Moreover, the record contains no evidence of personal service upon the superintendent and school attorney.  Therefore, because each individual and entity would clearly be affected by a determination in petitioner’s favor, the appeal must be dismissed for failure to join necessary parties.

To the extent petitioner seeks an order directing respondent board to remove the superintendent, such request must also be dismissed as moot.  The Commissioner will only decide matters in actual controversy and will not render a decision on a state of facts which no longer exist or which subsequent events have laid to rest (Appeal of Sutton, 57 Ed Dept Rep, Decision No. 17,331; Appeal of a Student with a Disability, 48 id. 532, Decision No. 15,940; Appeal of M.M., 48 id. 527, Decision No. 15,937).  I take administrative notice of information published on the district’s website indicating that Barbara Walkley is no longer the district’s superintendent.  Therefore, subsequent events have rendered petitioner’s request academic (see Appeal of Budich and MacDonald, 54 Ed Dept Rep, Decision No. 16,774).
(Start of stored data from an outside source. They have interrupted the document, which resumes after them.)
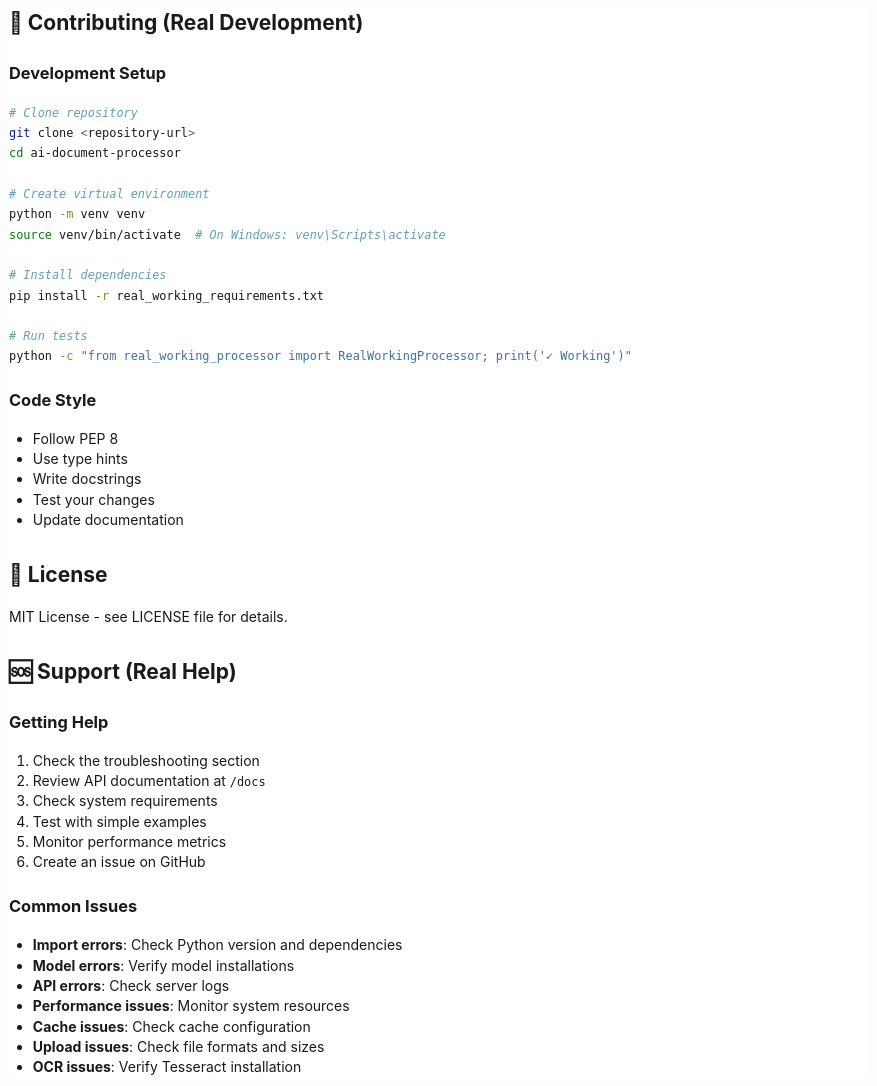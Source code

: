 ## 🤝 Contributing (Real Development)

### Development Setup
```bash
# Clone repository
git clone <repository-url>
cd ai-document-processor

# Create virtual environment
python -m venv venv
source venv/bin/activate  # On Windows: venv\Scripts\activate

# Install dependencies
pip install -r real_working_requirements.txt

# Run tests
python -c "from real_working_processor import RealWorkingProcessor; print('✓ Working')"
```

### Code Style
- Follow PEP 8
- Use type hints
- Write docstrings
- Test your changes
- Update documentation

## 📄 License

MIT License - see LICENSE file for details.

## 🆘 Support (Real Help)

### Getting Help
1. Check the troubleshooting section
2. Review API documentation at `/docs`
3. Check system requirements
4. Test with simple examples
5. Monitor performance metrics
6. Create an issue on GitHub

### Common Issues
- **Import errors**: Check Python version and dependencies
- **Model errors**: Verify model installations
- **API errors**: Check server logs
- **Performance issues**: Monitor system resources
- **Cache issues**: Check cache configuration
- **Upload issues**: Check file formats and sizes
- **OCR issues**: Verify Tesseract installation
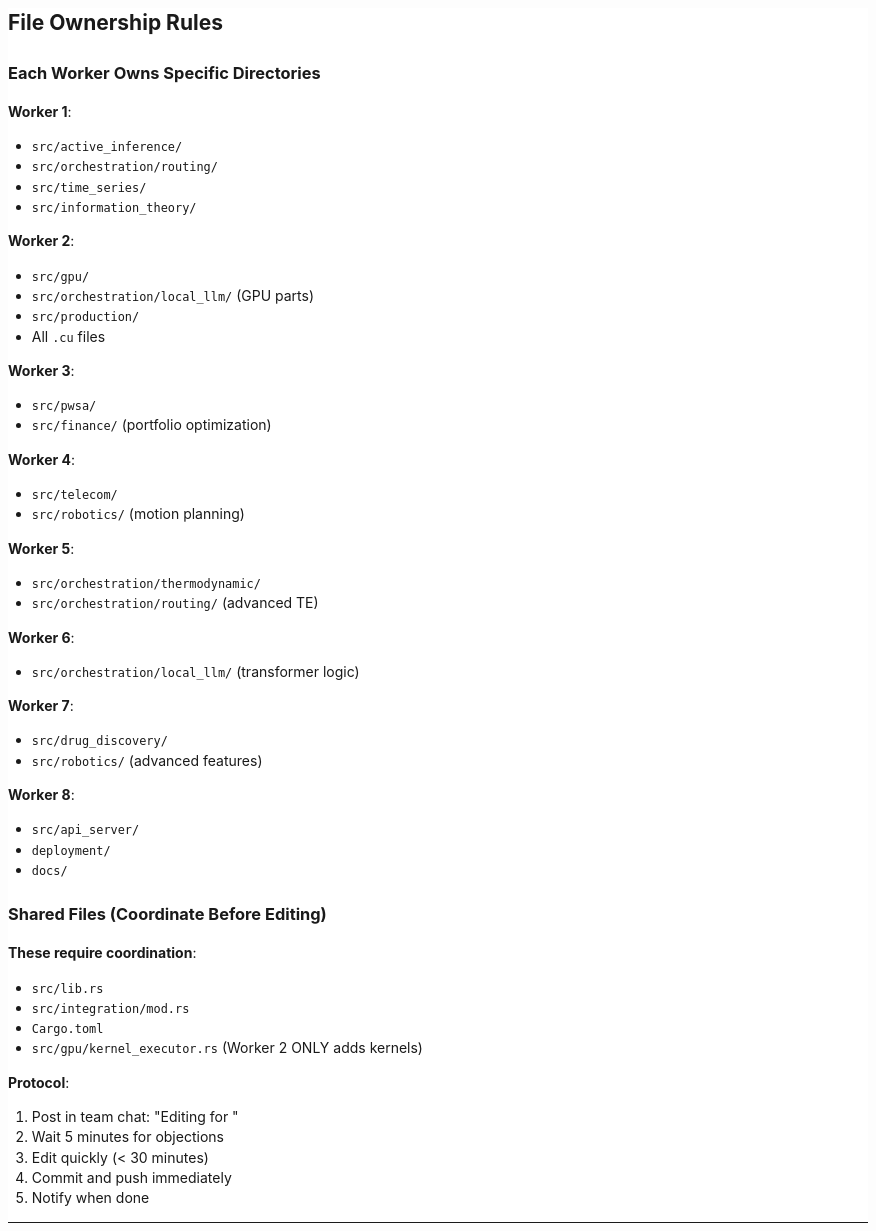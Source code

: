 
## File Ownership Rules

### Each Worker Owns Specific Directories

**Worker 1**:
- `src/active_inference/`
- `src/orchestration/routing/`
- `src/time_series/`
- `src/information_theory/`

**Worker 2**:
- `src/gpu/`
- `src/orchestration/local_llm/` (GPU parts)
- `src/production/`
- All `.cu` files

**Worker 3**:
- `src/pwsa/`
- `src/finance/` (portfolio optimization)

**Worker 4**:
- `src/telecom/`
- `src/robotics/` (motion planning)

**Worker 5**:
- `src/orchestration/thermodynamic/`
- `src/orchestration/routing/` (advanced TE)

**Worker 6**:
- `src/orchestration/local_llm/` (transformer logic)

**Worker 7**:
- `src/drug_discovery/`
- `src/robotics/` (advanced features)

**Worker 8**:
- `src/api_server/`
- `deployment/`
- `docs/`

### Shared Files (Coordinate Before Editing)

**These require coordination**:
- `src/lib.rs`
- `src/integration/mod.rs`
- `Cargo.toml`
- `src/gpu/kernel_executor.rs` (Worker 2 ONLY adds kernels)

**Protocol**:
1. Post in team chat: "Editing <file> for <reason>"
2. Wait 5 minutes for objections
3. Edit quickly (< 30 minutes)
4. Commit and push immediately
5. Notify when done

---
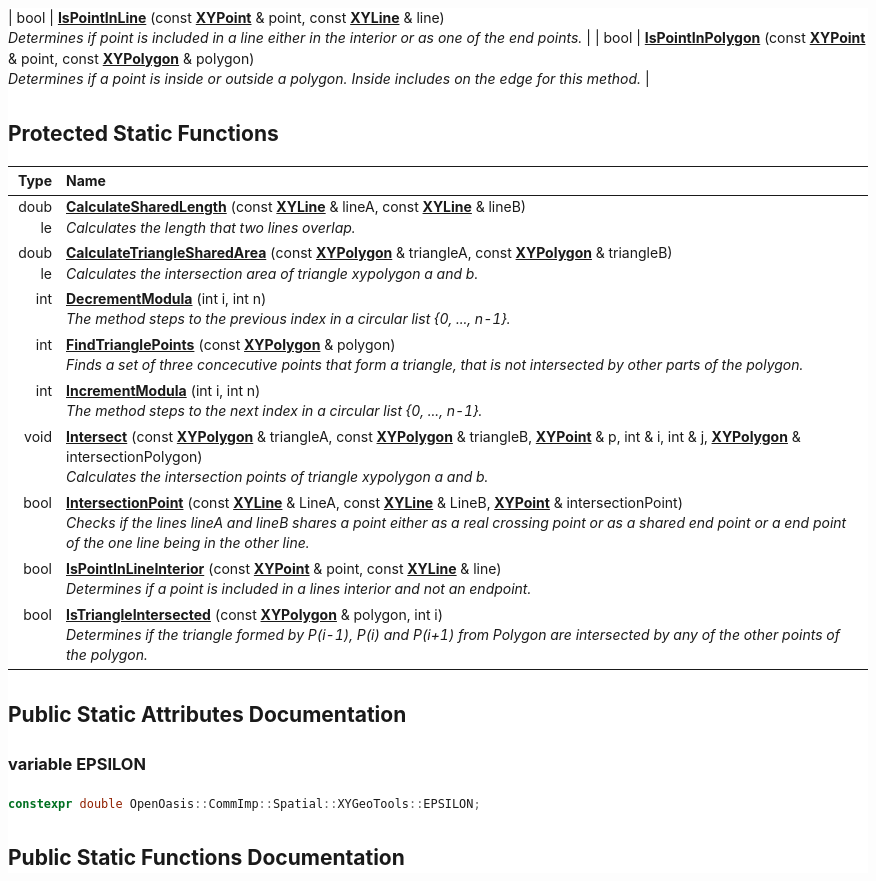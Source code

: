 |  bool | [**IsPointInLine**](#function-ispointinline) (const [**XYPoint**](struct_open_oasis_1_1_comm_imp_1_1_spatial_1_1_x_y_point.md) & point, const [**XYLine**](struct_open_oasis_1_1_comm_imp_1_1_spatial_1_1_x_y_line.md) & line) <br>_Determines if point is included in a line either in the interior or as one of the end points._  |
|  bool | [**IsPointInPolygon**](#function-ispointinpolygon) (const [**XYPoint**](struct_open_oasis_1_1_comm_imp_1_1_spatial_1_1_x_y_point.md) & point, const [**XYPolygon**](struct_open_oasis_1_1_comm_imp_1_1_spatial_1_1_x_y_polygon.md) & polygon) <br>_Determines if a point is inside or outside a polygon. Inside includes on the edge for this method._  |
























## Protected Static Functions

| Type | Name |
| ---: | :--- |
|  double | [**CalculateSharedLength**](#function-calculatesharedlength) (const [**XYLine**](struct_open_oasis_1_1_comm_imp_1_1_spatial_1_1_x_y_line.md) & lineA, const [**XYLine**](struct_open_oasis_1_1_comm_imp_1_1_spatial_1_1_x_y_line.md) & lineB) <br>_Calculates the length that two lines overlap._  |
|  double | [**CalculateTriangleSharedArea**](#function-calculatetrianglesharedarea) (const [**XYPolygon**](struct_open_oasis_1_1_comm_imp_1_1_spatial_1_1_x_y_polygon.md) & triangleA, const [**XYPolygon**](struct_open_oasis_1_1_comm_imp_1_1_spatial_1_1_x_y_polygon.md) & triangleB) <br>_Calculates the intersection area of triangle xypolygon a and b._  |
|  int | [**DecrementModula**](#function-decrementmodula) (int i, int n) <br>_The method steps to the previous index in a circular list {0, ..., n-1}._  |
|  int | [**FindTrianglePoints**](#function-findtrianglepoints) (const [**XYPolygon**](struct_open_oasis_1_1_comm_imp_1_1_spatial_1_1_x_y_polygon.md) & polygon) <br>_Finds a set of three concecutive points that form a triangle, that is not intersected by other parts of the polygon._  |
|  int | [**IncrementModula**](#function-incrementmodula) (int i, int n) <br>_The method steps to the next index in a circular list {0, ..., n-1}._  |
|  void | [**Intersect**](#function-intersect) (const [**XYPolygon**](struct_open_oasis_1_1_comm_imp_1_1_spatial_1_1_x_y_polygon.md) & triangleA, const [**XYPolygon**](struct_open_oasis_1_1_comm_imp_1_1_spatial_1_1_x_y_polygon.md) & triangleB, [**XYPoint**](struct_open_oasis_1_1_comm_imp_1_1_spatial_1_1_x_y_point.md) & p, int & i, int & j, [**XYPolygon**](struct_open_oasis_1_1_comm_imp_1_1_spatial_1_1_x_y_polygon.md) & intersectionPolygon) <br>_Calculates the intersection points of triangle xypolygon a and b._  |
|  bool | [**IntersectionPoint**](#function-intersectionpoint) (const [**XYLine**](struct_open_oasis_1_1_comm_imp_1_1_spatial_1_1_x_y_line.md) & LineA, const [**XYLine**](struct_open_oasis_1_1_comm_imp_1_1_spatial_1_1_x_y_line.md) & LineB, [**XYPoint**](struct_open_oasis_1_1_comm_imp_1_1_spatial_1_1_x_y_point.md) & intersectionPoint) <br>_Checks if the lines lineA and lineB shares a point either as a real crossing point or as a shared end point or a end point of the one line being in the other line._  |
|  bool | [**IsPointInLineInterior**](#function-ispointinlineinterior) (const [**XYPoint**](struct_open_oasis_1_1_comm_imp_1_1_spatial_1_1_x_y_point.md) & point, const [**XYLine**](struct_open_oasis_1_1_comm_imp_1_1_spatial_1_1_x_y_line.md) & line) <br>_Determines if a point is included in a lines interior and not an endpoint._  |
|  bool | [**IsTriangleIntersected**](#function-istriangleintersected) (const [**XYPolygon**](struct_open_oasis_1_1_comm_imp_1_1_spatial_1_1_x_y_polygon.md) & polygon, int i) <br>_Determines if the triangle formed by P(i-1), P(i) and P(i+1) from Polygon are intersected by any of the other points of the polygon._  |


## Public Static Attributes Documentation




### variable EPSILON 

```C++
constexpr double OpenOasis::CommImp::Spatial::XYGeoTools::EPSILON;
```



## Public Static Functions Documentation
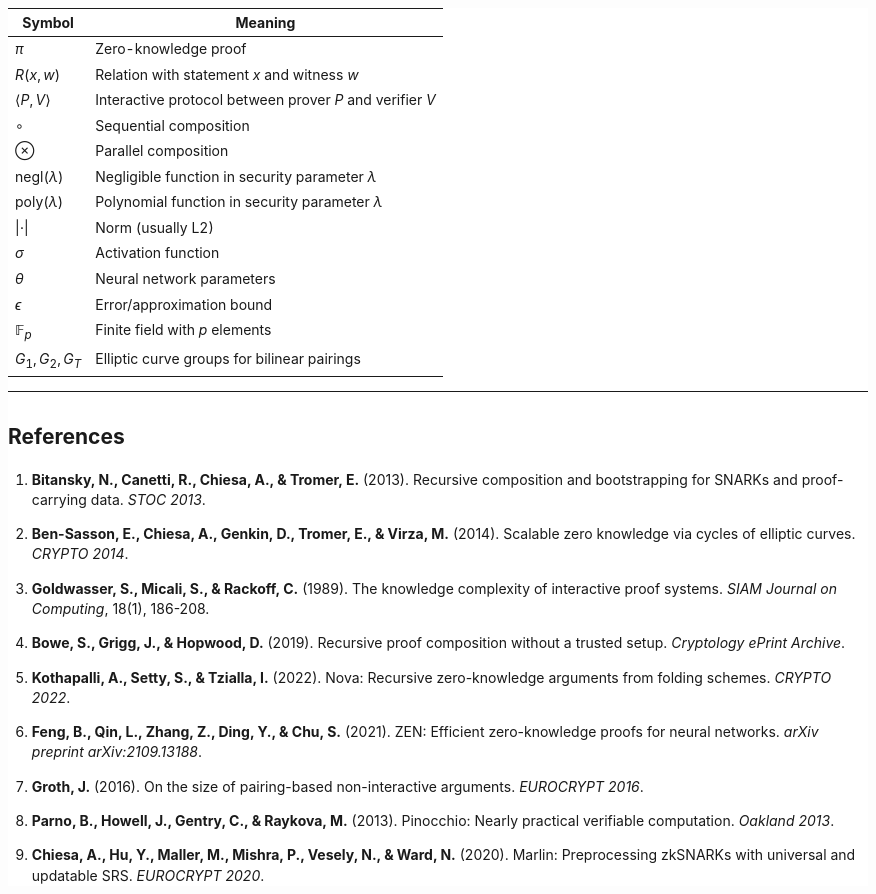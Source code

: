 | Symbol | Meaning |
|--------|---------|
| $\pi$ | Zero-knowledge proof |
| $R(x, w)$ | Relation with statement $x$ and witness $w$ |
| $\langle P, V \rangle$ | Interactive protocol between prover $P$ and verifier $V$ |
| $\circ$ | Sequential composition |
| $\otimes$ | Parallel composition |
| $\text{negl}(\lambda)$ | Negligible function in security parameter $\lambda$ |
| $\text{poly}(\lambda)$ | Polynomial function in security parameter $\lambda$ |
| $\|\cdot\|$ | Norm (usually L2) |
| $\sigma$ | Activation function |
| $\theta$ | Neural network parameters |
| $\epsilon$ | Error/approximation bound |
| $\mathbb{F}_p$ | Finite field with $p$ elements |
| $G_1, G_2, G_T$ | Elliptic curve groups for bilinear pairings |

---

## References

1. **Bitansky, N., Canetti, R., Chiesa, A., & Tromer, E.** (2013). Recursive composition and bootstrapping for SNARKs and proof-carrying data. *STOC 2013*.

2. **Ben-Sasson, E., Chiesa, A., Genkin, D., Tromer, E., & Virza, M.** (2014). Scalable zero knowledge via cycles of elliptic curves. *CRYPTO 2014*.

3. **Goldwasser, S., Micali, S., & Rackoff, C.** (1989). The knowledge complexity of interactive proof systems. *SIAM Journal on Computing*, 18(1), 186-208.

4. **Bowe, S., Grigg, J., & Hopwood, D.** (2019). Recursive proof composition without a trusted setup. *Cryptology ePrint Archive*.

5. **Kothapalli, A., Setty, S., & Tzialla, I.** (2022). Nova: Recursive zero-knowledge arguments from folding schemes. *CRYPTO 2022*.

6. **Feng, B., Qin, L., Zhang, Z., Ding, Y., & Chu, S.** (2021). ZEN: Efficient zero-knowledge proofs for neural networks. *arXiv preprint arXiv:2109.13188*.

7. **Groth, J.** (2016). On the size of pairing-based non-interactive arguments. *EUROCRYPT 2016*.

8. **Parno, B., Howell, J., Gentry, C., & Raykova, M.** (2013). Pinocchio: Nearly practical verifiable computation. *Oakland 2013*.

9. **Chiesa, A., Hu, Y., Maller, M., Mishra, P., Vesely, N., & Ward, N.** (2020). Marlin: Preprocessing zkSNARKs with universal and updatable SRS. *EUROCRYPT 2020*.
Furthermore, petitioner’s request for the removal of the school district’s attorney and the hiring of a new law firm to replace him amounts to a request that I remove the school attorney pursuant to Education Law §306.  It is well established, however, that a school attorney is not an officer of the district and, therefore, not subject to removal from office by the Commissioner of Education (Application of Balen, 40 Ed Dept Rep 250, Decision No. 14,474; Application of Rojek and Spadone, 24 id. 434, Decision No. 11,453; Application of Sterling, 23 id. 294, Decision No. 11,223).  Accordingly, the appeal must be dismissed against the school attorney.  

Finally, to the extent petitioner seeks an investigation, an audit, and/or the oversight by the New York State Education Department “into the behaviors of” the board and various individuals, including the superintendent and school attorney, an appeal to the Commissioner is appellate in nature and does not provide for investigations (Appeal of D.C., 57 Ed Dept Rep, Decision No. 17,223; Appeal of Huffine, 48 id. 386, Decision No. 15,893).

In light of this disposition, I need not address the parties’ remaining contentions.

THE APPEAL IS DISMISSED.

END OF FILE

 

[1] As described more fully below, the original caption submitted by petitioner in this matter identified only the “leadership of the Beacon City School District.”  As a result, respondent’s counsel asserts that, in “an exercise of caution,” the verified answer is submitted on behalf of the “leadership of the Beacon City School District.”

 

[2] In light of this determination, references below to “petitioner” refer to petitioner Rutkoske, the sole petitioner with standing to maintain the instant appeal.